Miss S Akinbolu (instructed by Thompson & Co) appeared on behalf of the Claimant
Mr D Manknell (instructed by the Treasury Solicitor) appeared on behalf of the Defendant

____________________

HTML VERSION OF JUDGMENT
____________________

Crown Copyright ©

  1. LORD JUSTICE SEDLEY: The claimant's wife and children were granted indefinite leave to remain as refugees by a decision of the Immigration Appeal Tribunal in April 1999. On a date which he has put at June 1999, but which the Home Office has never been able to verify, the claimant entered the United Kingdom and claimed first asylum and then leave to remain as the spouse of a person with indefinite leave to remain. He has remained here ever since in circumstances to which I shall come.
  2. Permission to make this application for judicial review was granted by Collins J in these terms:
  3. "If the claimant's family have been granted refugee status, the Refugee Convention should give a right to him to be allowed to remain and it would arguably be disproportionate to remove him . . . It is unfortunate that there is no acknowledgment of service.
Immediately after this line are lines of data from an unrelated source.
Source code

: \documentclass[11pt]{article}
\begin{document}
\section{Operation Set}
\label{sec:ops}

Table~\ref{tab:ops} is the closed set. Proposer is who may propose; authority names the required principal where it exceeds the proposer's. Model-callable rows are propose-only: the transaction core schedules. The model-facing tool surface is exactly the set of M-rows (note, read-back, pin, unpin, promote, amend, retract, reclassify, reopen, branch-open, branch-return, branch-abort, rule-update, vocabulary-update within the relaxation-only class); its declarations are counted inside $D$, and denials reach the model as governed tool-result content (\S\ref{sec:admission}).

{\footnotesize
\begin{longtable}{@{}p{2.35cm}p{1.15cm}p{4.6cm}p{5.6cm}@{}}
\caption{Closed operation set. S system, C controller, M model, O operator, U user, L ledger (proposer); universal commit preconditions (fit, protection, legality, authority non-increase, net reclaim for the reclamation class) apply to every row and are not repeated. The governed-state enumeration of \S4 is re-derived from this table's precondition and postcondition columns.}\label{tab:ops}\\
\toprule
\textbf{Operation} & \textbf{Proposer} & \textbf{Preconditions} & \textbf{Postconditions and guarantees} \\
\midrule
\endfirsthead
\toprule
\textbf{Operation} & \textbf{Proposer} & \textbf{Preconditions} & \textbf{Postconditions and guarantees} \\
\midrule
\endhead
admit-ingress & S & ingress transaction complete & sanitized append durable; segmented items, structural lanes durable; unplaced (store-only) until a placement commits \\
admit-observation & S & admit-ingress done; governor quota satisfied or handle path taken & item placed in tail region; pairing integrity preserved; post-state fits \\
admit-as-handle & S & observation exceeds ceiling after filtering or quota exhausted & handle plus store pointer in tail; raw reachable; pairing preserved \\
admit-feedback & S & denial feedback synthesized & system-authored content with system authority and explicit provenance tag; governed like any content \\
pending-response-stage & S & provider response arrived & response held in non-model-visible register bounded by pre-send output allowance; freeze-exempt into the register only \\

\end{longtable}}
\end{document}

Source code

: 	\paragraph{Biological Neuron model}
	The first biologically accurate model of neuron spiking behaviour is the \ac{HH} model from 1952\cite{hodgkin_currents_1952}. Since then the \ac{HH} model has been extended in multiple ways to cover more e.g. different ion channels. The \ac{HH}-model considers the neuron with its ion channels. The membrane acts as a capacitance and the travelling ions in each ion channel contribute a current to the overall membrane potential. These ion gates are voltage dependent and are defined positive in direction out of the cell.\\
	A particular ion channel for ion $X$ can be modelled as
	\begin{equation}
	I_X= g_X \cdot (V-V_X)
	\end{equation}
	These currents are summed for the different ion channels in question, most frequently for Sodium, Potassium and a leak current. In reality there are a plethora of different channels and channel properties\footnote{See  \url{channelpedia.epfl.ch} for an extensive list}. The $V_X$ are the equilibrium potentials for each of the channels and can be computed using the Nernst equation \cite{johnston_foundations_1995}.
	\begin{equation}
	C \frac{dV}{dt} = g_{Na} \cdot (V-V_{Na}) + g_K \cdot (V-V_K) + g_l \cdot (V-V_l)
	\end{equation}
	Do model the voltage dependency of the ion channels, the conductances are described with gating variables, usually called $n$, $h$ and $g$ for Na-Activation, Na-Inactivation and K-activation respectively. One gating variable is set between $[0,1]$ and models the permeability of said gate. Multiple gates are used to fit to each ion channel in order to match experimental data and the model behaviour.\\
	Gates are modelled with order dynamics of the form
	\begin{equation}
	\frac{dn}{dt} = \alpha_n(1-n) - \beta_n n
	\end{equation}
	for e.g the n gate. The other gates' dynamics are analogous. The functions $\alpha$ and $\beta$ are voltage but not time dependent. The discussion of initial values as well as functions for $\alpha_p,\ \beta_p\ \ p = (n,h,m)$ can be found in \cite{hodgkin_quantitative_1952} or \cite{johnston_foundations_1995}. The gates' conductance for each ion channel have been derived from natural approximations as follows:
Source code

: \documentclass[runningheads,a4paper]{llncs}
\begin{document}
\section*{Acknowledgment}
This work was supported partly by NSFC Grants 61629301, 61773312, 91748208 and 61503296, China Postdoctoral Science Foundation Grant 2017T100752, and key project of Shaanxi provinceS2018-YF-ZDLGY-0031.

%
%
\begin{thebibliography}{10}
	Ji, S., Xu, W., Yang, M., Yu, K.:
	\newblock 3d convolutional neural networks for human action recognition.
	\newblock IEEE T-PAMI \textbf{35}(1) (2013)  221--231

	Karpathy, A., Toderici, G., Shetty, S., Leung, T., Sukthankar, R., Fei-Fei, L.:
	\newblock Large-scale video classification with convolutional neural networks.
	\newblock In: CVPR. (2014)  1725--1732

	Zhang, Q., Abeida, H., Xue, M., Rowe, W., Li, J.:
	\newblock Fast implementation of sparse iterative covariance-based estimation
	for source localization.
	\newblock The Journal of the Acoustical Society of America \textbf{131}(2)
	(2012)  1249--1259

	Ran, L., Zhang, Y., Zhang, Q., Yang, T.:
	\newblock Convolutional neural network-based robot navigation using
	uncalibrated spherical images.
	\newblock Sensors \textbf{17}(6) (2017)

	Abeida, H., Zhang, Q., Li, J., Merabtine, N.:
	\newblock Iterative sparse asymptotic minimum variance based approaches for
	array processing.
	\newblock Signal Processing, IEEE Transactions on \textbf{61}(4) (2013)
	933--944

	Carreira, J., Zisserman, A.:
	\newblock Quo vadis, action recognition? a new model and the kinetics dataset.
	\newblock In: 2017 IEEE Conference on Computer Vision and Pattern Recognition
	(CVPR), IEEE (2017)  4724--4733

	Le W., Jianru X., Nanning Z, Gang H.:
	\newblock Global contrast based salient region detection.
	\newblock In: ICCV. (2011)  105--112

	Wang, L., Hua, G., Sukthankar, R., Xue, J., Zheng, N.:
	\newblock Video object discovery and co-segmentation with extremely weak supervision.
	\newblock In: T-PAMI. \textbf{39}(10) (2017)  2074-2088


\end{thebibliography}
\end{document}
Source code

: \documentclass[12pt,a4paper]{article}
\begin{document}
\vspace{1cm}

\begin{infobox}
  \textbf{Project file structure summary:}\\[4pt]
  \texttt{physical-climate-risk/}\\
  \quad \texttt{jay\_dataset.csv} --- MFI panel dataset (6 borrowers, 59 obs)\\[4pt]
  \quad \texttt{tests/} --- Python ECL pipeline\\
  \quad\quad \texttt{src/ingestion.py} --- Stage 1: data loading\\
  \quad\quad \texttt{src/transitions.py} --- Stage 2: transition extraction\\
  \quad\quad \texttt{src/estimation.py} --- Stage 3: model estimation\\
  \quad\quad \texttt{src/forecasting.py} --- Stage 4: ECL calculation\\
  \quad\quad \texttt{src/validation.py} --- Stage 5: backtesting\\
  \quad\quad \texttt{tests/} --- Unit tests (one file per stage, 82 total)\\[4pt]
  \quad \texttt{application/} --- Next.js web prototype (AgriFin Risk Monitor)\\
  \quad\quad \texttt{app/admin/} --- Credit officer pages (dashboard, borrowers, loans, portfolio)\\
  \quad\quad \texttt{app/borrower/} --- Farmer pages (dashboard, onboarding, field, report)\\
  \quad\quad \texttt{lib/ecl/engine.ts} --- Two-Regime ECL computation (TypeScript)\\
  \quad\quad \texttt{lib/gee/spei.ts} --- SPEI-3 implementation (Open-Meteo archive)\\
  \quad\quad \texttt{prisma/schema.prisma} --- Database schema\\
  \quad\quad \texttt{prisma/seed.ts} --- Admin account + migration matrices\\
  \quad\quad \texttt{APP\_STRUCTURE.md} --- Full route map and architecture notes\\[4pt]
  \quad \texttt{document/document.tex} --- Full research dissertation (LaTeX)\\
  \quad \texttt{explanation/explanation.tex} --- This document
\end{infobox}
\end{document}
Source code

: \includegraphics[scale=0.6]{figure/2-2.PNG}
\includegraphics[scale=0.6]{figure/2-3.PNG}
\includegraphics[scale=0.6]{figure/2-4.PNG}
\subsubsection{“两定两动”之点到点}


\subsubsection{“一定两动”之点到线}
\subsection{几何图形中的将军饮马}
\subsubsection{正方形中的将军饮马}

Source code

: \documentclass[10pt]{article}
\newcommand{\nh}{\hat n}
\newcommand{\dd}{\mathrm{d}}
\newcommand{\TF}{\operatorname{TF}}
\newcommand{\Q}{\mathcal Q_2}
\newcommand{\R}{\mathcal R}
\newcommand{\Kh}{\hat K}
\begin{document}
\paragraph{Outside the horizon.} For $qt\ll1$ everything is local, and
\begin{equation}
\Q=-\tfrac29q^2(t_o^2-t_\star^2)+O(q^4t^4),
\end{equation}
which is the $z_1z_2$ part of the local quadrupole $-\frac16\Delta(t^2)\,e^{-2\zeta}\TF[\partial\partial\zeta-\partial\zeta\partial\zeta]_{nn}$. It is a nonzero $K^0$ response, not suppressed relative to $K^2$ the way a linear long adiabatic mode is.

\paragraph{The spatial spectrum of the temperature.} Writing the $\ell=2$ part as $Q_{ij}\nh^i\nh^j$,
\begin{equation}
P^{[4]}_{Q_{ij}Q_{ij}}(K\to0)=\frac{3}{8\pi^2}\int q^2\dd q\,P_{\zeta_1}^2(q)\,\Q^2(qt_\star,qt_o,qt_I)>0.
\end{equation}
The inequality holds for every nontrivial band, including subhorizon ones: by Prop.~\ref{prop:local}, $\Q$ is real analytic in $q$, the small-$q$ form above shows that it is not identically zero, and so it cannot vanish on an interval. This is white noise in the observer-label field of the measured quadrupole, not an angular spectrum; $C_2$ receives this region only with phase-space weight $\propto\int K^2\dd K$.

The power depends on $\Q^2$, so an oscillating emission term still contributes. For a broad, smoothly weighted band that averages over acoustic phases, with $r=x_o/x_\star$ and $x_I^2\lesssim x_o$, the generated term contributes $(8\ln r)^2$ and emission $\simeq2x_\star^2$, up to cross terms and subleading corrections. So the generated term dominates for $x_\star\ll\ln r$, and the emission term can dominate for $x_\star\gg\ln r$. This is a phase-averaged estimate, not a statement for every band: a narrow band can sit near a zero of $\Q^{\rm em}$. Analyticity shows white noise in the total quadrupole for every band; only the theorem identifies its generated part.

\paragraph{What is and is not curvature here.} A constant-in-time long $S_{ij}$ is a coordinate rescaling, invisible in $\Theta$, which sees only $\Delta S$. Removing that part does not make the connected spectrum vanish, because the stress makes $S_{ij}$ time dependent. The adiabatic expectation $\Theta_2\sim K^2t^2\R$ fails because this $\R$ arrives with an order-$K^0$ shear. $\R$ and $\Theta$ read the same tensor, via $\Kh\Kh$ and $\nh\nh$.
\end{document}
I must accordingly grant permission, but if the statements made in paragraph 2 of the grounds are inaccurate, the defendant may apply to set aside permission notwithstanding the rules on the basis of abuse of process."
  4. The grounds to which Collins J refers begin as follows:
  5. "(1) The appellant is a national of Pakistan. He entered the UK and requested to be recognised as a refugee on 29th October 1999."

    There follows in the remainder of that paragraph a history of the application, concluding with the adverse decision of the IAT, to which again I will come. The grounds then continue:

    "(2) The applicant's wife and three children were in the UK before the applicant himself arrived and were granted refugee status on appeal."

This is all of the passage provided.